After preaching at two churches in the camp and visiting several other camps, Fizer crossed the border into India to meet with Kharga Magar, a 32-year-old pastor who is related to 34 New City attendees, including Ganesh. Since his father became a Christian almost 20 years ago as a result of a miraculous healing, Kharga had grown into a determined advocate for the gospel in the village of Ultapani in India’s Assam district. Fizer was instantly impressed by Kharga’s soft-spoken leadership and compassion for the downtrodden. As a single man, he had recently taken three widows and a crippled girl into his home because they had nowhere else to go.
It was through his new friendship with Kharga that Fizer began to develop a vision for New City’s future partnership with the churches in Nepal and India. Upon returning to St. Louis, Fizer and other church leaders got to work planning the next stage in the budding friendship between New City and the churches in India and Nepal. The first step was to contribute funds to help Kharga build a separate home for the widows.
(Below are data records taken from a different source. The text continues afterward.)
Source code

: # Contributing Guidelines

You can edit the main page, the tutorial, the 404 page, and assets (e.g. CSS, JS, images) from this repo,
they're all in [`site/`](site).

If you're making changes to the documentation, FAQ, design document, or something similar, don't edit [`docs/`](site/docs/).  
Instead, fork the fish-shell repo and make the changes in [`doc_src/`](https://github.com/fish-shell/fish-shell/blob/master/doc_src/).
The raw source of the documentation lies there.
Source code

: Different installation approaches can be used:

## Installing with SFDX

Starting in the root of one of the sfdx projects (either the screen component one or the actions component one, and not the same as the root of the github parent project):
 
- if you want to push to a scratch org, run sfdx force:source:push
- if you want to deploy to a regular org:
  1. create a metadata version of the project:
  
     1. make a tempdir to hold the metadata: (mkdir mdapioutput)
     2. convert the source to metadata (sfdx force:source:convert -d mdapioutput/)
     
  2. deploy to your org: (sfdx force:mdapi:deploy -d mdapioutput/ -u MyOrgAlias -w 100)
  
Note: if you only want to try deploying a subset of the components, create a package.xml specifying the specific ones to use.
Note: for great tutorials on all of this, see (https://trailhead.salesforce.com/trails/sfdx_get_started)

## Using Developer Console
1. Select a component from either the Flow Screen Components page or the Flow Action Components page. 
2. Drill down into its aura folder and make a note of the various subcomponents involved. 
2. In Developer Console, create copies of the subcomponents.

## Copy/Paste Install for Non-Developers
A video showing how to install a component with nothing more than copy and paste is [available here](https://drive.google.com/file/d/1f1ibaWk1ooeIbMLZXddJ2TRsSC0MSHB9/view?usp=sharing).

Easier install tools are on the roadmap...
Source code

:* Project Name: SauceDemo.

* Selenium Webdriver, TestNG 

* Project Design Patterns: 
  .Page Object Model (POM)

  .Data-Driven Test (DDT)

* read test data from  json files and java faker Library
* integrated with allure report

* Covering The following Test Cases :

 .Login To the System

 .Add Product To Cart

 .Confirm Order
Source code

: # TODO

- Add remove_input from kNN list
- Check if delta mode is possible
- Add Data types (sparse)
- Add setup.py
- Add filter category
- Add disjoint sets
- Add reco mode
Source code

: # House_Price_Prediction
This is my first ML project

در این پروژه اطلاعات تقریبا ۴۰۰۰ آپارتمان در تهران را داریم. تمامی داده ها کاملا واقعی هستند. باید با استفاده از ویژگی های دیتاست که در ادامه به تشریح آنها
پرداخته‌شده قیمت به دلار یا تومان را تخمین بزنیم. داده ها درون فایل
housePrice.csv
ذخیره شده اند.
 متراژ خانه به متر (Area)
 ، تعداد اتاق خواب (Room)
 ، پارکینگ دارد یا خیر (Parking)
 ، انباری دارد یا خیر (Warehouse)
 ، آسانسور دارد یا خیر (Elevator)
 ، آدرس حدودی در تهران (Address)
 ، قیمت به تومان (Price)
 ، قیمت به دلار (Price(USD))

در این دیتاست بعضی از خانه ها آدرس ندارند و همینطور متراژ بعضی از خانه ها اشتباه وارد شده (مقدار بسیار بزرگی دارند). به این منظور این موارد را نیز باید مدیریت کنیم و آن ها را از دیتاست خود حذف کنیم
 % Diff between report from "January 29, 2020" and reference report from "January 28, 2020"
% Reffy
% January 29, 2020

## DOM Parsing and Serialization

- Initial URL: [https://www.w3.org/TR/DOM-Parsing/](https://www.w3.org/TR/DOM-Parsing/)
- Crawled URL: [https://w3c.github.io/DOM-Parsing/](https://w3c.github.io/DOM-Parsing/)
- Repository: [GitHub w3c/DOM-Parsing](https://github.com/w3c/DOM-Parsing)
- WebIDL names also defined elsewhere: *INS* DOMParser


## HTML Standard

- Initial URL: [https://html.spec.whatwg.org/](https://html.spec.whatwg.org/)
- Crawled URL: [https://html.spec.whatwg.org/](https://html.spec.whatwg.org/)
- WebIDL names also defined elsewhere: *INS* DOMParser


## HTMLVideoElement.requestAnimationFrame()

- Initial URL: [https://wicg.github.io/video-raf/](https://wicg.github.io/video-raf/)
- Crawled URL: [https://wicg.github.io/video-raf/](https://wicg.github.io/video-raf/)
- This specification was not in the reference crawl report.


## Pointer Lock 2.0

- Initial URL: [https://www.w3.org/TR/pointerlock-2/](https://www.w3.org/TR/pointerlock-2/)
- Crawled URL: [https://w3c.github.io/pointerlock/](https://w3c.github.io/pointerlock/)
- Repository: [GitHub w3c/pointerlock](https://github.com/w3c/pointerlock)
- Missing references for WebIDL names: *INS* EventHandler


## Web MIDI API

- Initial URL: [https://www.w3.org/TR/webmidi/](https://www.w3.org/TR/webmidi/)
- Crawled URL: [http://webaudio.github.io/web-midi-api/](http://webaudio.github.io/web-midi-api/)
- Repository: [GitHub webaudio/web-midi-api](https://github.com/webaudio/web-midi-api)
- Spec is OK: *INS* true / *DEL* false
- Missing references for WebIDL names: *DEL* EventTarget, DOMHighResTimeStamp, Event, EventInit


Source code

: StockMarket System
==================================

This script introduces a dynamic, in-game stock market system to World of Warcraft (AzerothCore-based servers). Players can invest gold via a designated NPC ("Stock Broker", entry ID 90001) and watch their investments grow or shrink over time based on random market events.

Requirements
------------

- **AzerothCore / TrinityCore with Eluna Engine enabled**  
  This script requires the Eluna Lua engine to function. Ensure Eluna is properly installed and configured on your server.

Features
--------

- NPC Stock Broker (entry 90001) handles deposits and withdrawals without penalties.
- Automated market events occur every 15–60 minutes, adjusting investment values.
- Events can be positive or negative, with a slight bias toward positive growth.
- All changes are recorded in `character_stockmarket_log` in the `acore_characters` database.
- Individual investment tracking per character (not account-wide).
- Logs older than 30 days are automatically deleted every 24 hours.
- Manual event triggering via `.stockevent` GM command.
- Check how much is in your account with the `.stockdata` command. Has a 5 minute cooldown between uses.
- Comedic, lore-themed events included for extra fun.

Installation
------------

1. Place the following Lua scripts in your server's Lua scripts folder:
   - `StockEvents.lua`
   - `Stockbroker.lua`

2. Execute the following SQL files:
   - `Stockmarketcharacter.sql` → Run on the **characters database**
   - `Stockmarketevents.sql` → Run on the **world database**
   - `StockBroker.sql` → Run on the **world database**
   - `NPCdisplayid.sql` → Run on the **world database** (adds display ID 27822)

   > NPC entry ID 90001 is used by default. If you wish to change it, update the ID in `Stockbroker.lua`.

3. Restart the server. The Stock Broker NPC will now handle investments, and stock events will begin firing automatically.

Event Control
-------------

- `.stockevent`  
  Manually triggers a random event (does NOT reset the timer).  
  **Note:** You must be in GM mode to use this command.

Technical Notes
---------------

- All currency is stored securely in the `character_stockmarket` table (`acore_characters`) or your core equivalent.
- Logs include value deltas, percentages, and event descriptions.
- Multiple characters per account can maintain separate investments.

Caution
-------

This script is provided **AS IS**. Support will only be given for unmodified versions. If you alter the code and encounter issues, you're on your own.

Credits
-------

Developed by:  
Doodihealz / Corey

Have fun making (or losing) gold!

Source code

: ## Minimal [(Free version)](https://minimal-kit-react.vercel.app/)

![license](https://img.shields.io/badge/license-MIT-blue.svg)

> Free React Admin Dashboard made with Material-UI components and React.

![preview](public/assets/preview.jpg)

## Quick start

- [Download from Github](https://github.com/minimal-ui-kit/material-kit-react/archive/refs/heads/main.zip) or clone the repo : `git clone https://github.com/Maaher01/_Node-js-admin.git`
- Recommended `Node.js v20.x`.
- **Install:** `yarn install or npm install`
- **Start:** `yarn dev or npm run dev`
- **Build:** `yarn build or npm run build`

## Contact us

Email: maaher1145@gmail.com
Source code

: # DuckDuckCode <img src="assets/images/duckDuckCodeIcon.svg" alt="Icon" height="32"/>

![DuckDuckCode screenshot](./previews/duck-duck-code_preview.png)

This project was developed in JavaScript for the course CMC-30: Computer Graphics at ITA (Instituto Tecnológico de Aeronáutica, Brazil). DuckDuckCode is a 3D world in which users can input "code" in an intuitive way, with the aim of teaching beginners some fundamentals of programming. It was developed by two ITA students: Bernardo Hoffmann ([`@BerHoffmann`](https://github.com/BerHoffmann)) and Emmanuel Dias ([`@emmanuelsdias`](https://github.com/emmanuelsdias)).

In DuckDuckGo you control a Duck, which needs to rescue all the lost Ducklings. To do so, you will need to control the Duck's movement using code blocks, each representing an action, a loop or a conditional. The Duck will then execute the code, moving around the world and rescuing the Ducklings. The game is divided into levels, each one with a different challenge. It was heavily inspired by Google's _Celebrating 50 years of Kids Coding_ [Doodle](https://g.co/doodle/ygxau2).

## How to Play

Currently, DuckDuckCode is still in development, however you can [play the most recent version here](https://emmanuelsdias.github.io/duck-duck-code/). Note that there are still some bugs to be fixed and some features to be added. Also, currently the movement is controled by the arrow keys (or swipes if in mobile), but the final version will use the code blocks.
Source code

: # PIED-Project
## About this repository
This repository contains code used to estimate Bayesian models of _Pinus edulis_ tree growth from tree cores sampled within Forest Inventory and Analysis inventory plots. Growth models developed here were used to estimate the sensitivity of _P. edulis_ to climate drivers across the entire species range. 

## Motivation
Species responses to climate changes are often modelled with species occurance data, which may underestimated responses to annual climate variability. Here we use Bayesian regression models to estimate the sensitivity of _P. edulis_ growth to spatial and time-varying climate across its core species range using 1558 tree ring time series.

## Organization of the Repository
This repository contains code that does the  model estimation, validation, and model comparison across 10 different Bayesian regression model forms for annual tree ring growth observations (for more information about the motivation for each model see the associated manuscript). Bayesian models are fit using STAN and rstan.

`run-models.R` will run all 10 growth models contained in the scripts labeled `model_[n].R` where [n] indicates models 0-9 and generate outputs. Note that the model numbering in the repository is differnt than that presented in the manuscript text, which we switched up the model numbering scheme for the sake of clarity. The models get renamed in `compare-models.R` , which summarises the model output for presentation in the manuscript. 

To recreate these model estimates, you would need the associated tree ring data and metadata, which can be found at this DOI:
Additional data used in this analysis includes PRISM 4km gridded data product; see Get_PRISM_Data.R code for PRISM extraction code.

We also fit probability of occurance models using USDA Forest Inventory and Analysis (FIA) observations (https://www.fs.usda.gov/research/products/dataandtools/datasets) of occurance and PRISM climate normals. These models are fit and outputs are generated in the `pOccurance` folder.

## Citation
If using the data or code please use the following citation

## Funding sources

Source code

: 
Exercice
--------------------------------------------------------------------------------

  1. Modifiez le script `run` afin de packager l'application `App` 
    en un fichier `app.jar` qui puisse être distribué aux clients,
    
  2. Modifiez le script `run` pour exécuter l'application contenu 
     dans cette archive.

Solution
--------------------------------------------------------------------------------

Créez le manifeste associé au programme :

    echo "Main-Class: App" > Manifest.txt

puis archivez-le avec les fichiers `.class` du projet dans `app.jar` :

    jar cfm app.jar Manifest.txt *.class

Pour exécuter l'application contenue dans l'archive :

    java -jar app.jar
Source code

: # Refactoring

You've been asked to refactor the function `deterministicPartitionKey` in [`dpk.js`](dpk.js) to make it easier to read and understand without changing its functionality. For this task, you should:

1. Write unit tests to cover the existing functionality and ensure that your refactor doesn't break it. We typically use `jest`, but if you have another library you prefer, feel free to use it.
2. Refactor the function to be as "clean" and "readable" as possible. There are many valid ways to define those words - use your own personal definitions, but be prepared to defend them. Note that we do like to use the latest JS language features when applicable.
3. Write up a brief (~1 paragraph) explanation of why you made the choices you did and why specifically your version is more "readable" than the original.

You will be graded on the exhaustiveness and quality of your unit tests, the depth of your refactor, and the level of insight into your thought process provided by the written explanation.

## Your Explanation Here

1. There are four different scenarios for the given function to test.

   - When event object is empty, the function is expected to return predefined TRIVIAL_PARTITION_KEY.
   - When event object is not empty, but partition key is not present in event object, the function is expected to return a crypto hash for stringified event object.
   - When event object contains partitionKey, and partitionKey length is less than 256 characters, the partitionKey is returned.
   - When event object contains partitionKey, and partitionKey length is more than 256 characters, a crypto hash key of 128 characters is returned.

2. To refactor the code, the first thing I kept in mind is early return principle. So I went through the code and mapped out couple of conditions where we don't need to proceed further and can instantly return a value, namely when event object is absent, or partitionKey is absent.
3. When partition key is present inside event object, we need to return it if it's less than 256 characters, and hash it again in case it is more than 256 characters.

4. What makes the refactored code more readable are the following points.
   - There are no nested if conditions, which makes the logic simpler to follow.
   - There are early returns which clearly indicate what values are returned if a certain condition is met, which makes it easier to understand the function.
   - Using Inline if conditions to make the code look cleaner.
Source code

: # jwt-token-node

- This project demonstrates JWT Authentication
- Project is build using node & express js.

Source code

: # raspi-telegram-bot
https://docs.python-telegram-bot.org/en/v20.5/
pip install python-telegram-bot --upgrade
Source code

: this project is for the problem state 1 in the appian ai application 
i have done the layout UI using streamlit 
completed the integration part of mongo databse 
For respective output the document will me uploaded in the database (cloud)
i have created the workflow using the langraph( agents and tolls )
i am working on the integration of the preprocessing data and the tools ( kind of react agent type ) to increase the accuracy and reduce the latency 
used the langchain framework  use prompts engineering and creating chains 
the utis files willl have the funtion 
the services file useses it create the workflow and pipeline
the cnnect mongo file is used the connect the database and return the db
“We’re really careful about allocating funds,” Fizer admits, “but we felt this was a good relational connection, and it aligned with our vision to care for the orphans and widows.”
Next up: A training center in St. Louis to provide theological instruction to Bhutanese refugees to prepare them to be elders and deacons. At the same time, they want to establish a similar training center in India to equip future pastors to plant new churches, as most pastors can’t afford a traditional seminary degree.
Other dreams include an orphanage, a Christian school, and medical clinics.
During the past five years, St. Louis has welcomed more than 2,800 refugees. Of that number, 662 are from Bhutan. To date, New City’s 300-member congregation in South City is almost half refugees, with about 20 percent Burmese and 20 percent Bhutanese. Of the Bhutanese, there have been 33 new converts to Christianity, and 50 have joined the church. Many have come for GED classes, tutoring, or youth group. Almost all have come because of relationships formed during meals, birthday parties, and community celebrations.
“It’s been an incredible journey that God’s taken us on,” Vanden Brink says.
On March 25, Fizer took scissors and cut the ribbon to inaugurate the opening of the home for orphans and widows in Ultapani.
What began as a simple response to God’s call to welcome the stranger has now turned into a two-way bridge extending all the way from St. Louis to India. The American church has come to realize that it needs the church in Asia, and the church in Asia has come to realize that it needs the church in America. For Fizer, Vanden Brink, Ganesh, Kharga, and many others, there is a fellowship of brothers and sisters that extends far beyond ethnic, cultural, and experiential barriers. And like the church in Antioch, they have one thing in common: “The hand of the Lord was with them.”